For the data below, report only the number of lines containing the string "textit".

- _EXCERPTED DATA_:
______
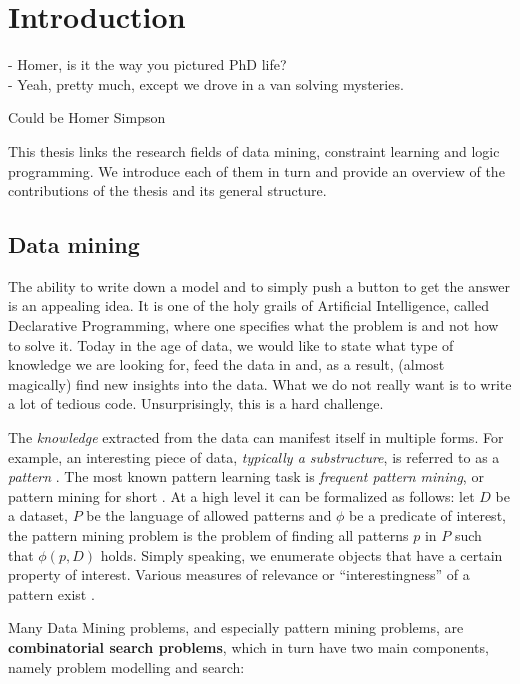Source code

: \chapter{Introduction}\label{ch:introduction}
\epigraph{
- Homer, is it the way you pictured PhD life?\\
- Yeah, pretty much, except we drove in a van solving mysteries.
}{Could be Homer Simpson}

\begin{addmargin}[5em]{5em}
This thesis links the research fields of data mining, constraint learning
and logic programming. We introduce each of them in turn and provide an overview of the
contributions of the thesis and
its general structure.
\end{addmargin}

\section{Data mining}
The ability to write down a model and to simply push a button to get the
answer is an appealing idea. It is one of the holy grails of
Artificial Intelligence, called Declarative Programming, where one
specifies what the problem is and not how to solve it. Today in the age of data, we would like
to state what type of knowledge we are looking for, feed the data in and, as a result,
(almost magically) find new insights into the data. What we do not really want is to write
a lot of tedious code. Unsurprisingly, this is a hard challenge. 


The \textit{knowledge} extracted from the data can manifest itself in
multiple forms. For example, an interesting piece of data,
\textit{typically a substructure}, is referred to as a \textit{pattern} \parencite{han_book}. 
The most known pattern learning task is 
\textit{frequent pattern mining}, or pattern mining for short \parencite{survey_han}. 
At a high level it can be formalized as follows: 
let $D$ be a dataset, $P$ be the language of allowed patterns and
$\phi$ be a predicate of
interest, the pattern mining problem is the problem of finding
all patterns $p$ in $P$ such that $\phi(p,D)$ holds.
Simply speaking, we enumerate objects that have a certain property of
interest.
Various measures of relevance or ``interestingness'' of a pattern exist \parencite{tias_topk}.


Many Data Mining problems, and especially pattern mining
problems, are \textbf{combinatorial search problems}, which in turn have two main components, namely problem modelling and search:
______
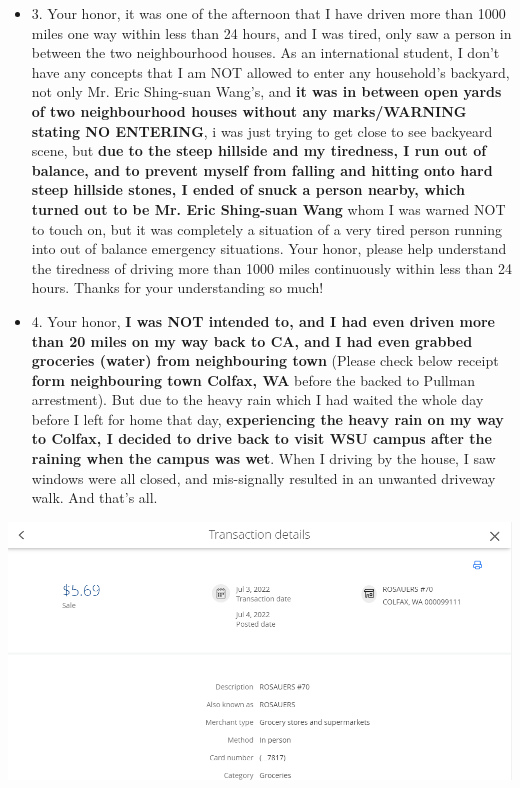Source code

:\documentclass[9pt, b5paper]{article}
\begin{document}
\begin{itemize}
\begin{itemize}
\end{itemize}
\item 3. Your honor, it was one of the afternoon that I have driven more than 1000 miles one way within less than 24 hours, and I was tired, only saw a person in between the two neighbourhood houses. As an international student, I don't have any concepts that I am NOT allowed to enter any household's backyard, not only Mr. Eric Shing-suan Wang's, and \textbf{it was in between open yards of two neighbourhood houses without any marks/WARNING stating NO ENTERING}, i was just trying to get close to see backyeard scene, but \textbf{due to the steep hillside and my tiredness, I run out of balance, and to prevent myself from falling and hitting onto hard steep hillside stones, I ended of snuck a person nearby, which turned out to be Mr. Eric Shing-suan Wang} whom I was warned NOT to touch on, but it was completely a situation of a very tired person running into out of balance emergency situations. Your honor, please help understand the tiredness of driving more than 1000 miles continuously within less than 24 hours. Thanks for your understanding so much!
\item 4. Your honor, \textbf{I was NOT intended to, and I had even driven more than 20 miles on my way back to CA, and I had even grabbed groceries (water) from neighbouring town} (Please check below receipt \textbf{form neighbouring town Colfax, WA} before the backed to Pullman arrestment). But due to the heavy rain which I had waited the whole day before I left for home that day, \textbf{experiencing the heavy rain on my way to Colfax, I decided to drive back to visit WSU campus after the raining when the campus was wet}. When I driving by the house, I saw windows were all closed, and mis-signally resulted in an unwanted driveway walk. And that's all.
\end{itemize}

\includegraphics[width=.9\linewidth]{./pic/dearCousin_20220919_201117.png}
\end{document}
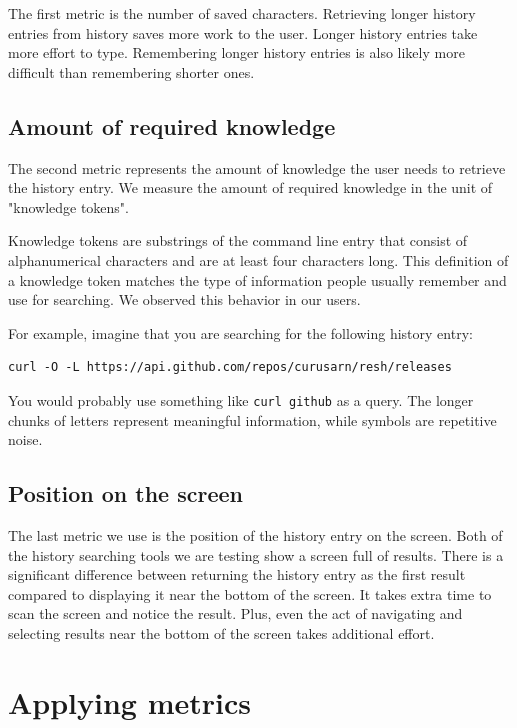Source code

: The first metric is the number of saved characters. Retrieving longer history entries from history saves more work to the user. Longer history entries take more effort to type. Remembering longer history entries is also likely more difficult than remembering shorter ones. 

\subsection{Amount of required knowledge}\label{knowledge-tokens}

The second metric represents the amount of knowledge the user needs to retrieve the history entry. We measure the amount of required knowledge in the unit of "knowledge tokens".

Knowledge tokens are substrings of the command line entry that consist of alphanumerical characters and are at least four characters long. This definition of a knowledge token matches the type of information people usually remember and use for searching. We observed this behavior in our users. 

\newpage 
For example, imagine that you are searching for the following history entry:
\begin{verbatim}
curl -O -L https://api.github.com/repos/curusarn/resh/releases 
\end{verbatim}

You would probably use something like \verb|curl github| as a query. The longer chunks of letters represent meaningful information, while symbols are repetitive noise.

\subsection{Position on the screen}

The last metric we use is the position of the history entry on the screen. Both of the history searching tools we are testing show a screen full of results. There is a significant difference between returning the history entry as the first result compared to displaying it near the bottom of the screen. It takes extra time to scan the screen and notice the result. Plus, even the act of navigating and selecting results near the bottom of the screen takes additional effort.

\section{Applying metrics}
______
- _SOLUTION BELOW_:
3